Production Patterns

Patterns for running your modular monolith safely in production: zero-downtime migrations, feature flags for gradual rollouts, and Celery task patterns for reliability.

Zero-Downtime Migrations

Standard Django migrations can lock tables during deployments, causing downtime. django-pg-zero-downtime-migrations applies migrations with PostgreSQL-aware locking strategies.

Installation

# requirements/production.txt
django-pg-zero-downtime-migrations==0.14

Configuration

Replace the default database backend in production settings:

# config/settings/production.py
DATABASES = {
    "default": {
        "ENGINE": "django_zero_downtime_migrations.backends.postgres",
        # ... other settings
    }
}

# Fail migrations that could cause downtime
ZERO_DOWNTIME_MIGRATIONS_RAISE_FOR_UNSAFE = True

With RAISE_FOR_UNSAFE=True, migrations that would acquire exclusive locks on large tables will fail with an explanation of how to fix them.

Unsafe Operations

The following operations can cause downtime without the library:

Adding a column with a default

# UNSAFE - rewrites entire table in standard Django
migrations.AddField(
    model_name="order",
    name="priority",
    field=models.IntegerField(default=0),
)

The library handles this safely by adding a nullable column, setting the default at the database level, and then making it non-nullable.

Adding an index

# UNSAFE - locks table during index build
migrations.AddIndex(
    model_name="order",
    index=models.Index(fields=["created_at"], name="order_created_idx"),
)

The library creates indexes with CONCURRENTLY, which doesn’t block writes.
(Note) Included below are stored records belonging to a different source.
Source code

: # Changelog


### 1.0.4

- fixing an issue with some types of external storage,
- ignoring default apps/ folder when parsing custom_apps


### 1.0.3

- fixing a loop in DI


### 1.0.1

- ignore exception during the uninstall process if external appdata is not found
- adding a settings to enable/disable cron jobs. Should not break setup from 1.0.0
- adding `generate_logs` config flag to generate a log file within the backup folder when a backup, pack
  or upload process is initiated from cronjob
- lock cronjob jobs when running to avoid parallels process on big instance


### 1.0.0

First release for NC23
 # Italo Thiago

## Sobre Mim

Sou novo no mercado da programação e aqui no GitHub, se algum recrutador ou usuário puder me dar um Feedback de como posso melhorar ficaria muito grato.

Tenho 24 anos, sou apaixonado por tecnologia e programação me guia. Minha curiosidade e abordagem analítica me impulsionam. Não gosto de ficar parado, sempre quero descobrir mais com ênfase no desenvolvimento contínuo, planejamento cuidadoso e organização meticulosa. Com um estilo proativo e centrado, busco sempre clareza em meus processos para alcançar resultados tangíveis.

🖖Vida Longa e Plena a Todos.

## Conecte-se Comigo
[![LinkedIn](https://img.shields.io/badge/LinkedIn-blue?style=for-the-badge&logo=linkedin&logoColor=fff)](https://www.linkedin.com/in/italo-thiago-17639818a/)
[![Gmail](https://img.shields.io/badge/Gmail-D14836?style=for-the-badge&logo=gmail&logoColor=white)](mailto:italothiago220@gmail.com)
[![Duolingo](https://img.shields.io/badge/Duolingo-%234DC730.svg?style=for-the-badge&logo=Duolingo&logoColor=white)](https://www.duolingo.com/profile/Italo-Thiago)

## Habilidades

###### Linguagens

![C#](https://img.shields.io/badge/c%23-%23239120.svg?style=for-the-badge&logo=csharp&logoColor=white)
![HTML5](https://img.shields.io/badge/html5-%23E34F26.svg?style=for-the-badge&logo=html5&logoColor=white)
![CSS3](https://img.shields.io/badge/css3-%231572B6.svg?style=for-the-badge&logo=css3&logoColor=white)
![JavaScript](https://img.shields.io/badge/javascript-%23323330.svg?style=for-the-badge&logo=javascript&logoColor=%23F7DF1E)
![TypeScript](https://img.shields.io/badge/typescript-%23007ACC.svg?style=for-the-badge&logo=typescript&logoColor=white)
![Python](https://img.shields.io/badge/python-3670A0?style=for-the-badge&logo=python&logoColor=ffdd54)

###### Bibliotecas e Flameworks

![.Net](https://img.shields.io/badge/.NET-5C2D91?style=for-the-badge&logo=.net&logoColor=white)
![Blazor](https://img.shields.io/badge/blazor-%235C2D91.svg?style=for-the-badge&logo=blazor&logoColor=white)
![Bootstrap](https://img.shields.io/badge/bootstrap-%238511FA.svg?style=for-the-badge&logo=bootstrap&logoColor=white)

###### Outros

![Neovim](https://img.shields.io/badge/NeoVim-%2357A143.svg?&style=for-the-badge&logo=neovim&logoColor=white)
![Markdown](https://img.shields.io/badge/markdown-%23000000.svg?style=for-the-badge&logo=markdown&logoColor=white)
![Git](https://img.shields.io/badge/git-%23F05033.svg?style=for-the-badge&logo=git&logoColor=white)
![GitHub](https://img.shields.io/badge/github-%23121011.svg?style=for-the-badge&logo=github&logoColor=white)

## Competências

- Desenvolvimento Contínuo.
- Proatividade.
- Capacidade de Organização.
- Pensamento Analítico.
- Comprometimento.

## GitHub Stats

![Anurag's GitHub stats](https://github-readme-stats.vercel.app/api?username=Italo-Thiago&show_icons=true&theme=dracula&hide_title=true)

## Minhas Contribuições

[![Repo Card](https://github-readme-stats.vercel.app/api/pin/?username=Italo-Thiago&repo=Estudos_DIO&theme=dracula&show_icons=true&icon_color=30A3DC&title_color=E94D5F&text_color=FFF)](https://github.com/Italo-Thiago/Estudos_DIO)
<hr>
Adding a NOT NULL constraint

# UNSAFE - scans entire table
migrations.AlterField(
    model_name="order",
    name="customer_id",
    field=models.IntegerField(),  # Was nullable, now NOT NULL
)

The library adds a check constraint first (non-blocking), validates it, then converts to NOT NULL.

The Expand-Contract Pattern

For complex schema changes, use the expand-contract pattern:

  1. Expand: Add new structure (backward compatible)

  2. Migrate: Populate new structure with data

  3. Contract: Remove old structure (after code no longer uses it)

Example: Renaming a column from customer_id to user_id:

Step 1: Expand (deploy new column alongside old)

# Migration 1: Add new column
class Migration(migrations.Migration):
    operations = [
        migrations.AddField(
            model_name="order",
            name="user_id",
            field=models.IntegerField(null=True, db_index=True),
        ),
    ]

Step 2: Migrate data (backfill in batches)

# Run as management command or data migration
Order.objects.filter(user_id__isnull=True).update(user_id=F("customer_id"))

Step 3: Update code (deploy code that uses new column)

# Model now uses user_id as the primary reference
class Order(models.Model):
    customer_id = models.IntegerField(null=True)  # Deprecated
    user_id = models.IntegerField(db_index=True)

Step 4: Contract (remove old column after verification)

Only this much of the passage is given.